Councils can give landlords guidance over living standards considered reasonable for local houses in multiple occupation (HMOs) but cannot enforce them if they differ from the minimum set by law, according to the Upper Tribunal (Lands Chamber).
The decision came out of an appeal by landlord Dhugal Clark Clark v Manchester City Council  UKUT 129 (LC), who had applied to increase the number of allowed tenants from five to six in a letting property he owned in Manchester.
The council refused to grant the change to his licence on the grounds the living space in the proposed bedroom for the new tenant failed to meet their standards for minimum floor areas.
The decision was supported on Clark’s appeal to the First-Tier Tribunal.
However, on further appeal to the Upper Tribunal, deputy president Martin Rodger explained that setting standards was helpful for council officials and landlords, but councils must not fall into the trap of giving their own guidance force of law.
“Pointing out what factors a council will consider when deciding whether a home was large enough for a number of people to live in is clearly helpful. What a council could not do was to adopt mandatory standards non-compliance with which would result in a determination that a house was not suitable,” he said.

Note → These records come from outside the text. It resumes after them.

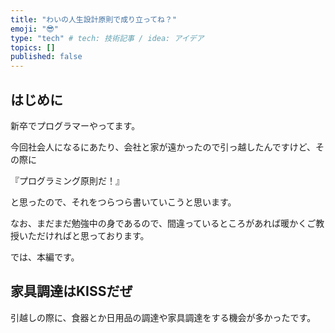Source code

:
 ```yaml
---
title: "わいの人生設計原則で成り立ってね？"
emoji: "😎"
type: "tech" # tech: 技術記事 / idea: アイデア
topics: []
published: false
---
```


## はじめに

新卒でプログラマーやってます。

今回社会人になるにあたり、会社と家が遠かったので引っ越したんですけど、その際に

『プログラミング原則だ！』

と思ったので、それをつらつら書いていこうと思います。

なお、まだまだ勉強中の身であるので、間違っているところがあれば暖かくご教授いただければと思っております。

では、本編です。

## 家具調達はKISSだぜ
引越しの際に、食器とか日用品の調達や家具調達をする機会が多かったです。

“To do that would be to fetter its own discretion, and to usurp the power of the Secretary of State to prescribe national standards. What was required was a consideration of the room and the property as a whole on their merits, rather than by reference to a fixed minimum floor area.”
Rodger also argued that standards set in Section 65 of the Housing Act 2004 and minimum standards in national guidance offered by the Local Government Association and Manchester City Council’s own guidance were confusing.
“Where the council’s own ‘standard’ is set by reference to the minimum space standards prescribed by Section 326 of the Housing Act 1985, and explained on that basis, there is a risk that it will be seen as a statutory minimum with the same force as the prescribed standards under Section 65 of the Housing Act 2004,” he said.
“There is nothing objectionable in the use of the 6.5 square metre standard derived from the 1985 Act as guidance, but it has no statutory force in its own right for HMO licensing.
“The introductory note to the council’s guidance document offers the possibility of a flexible approach only where ‘the solution is within the legislative framework’. The council’s decision letter suggests that the minimum space standard is regarded by housing officers as part of the ‘legislative framework’ from which they are not free to depart under any circumstances. Such an approach is based on a misunderstanding.”
The appeal was allowed on the grounds Clark could reasonably have expected the First Tier Tribunal which upheld the council ruling to review the evidence and come to a conclusion based on the facts.
However, the tribunal only reviewed the council’s standards and came to the wrong conclusion about allowing an extra tenant in the property, said Rodger.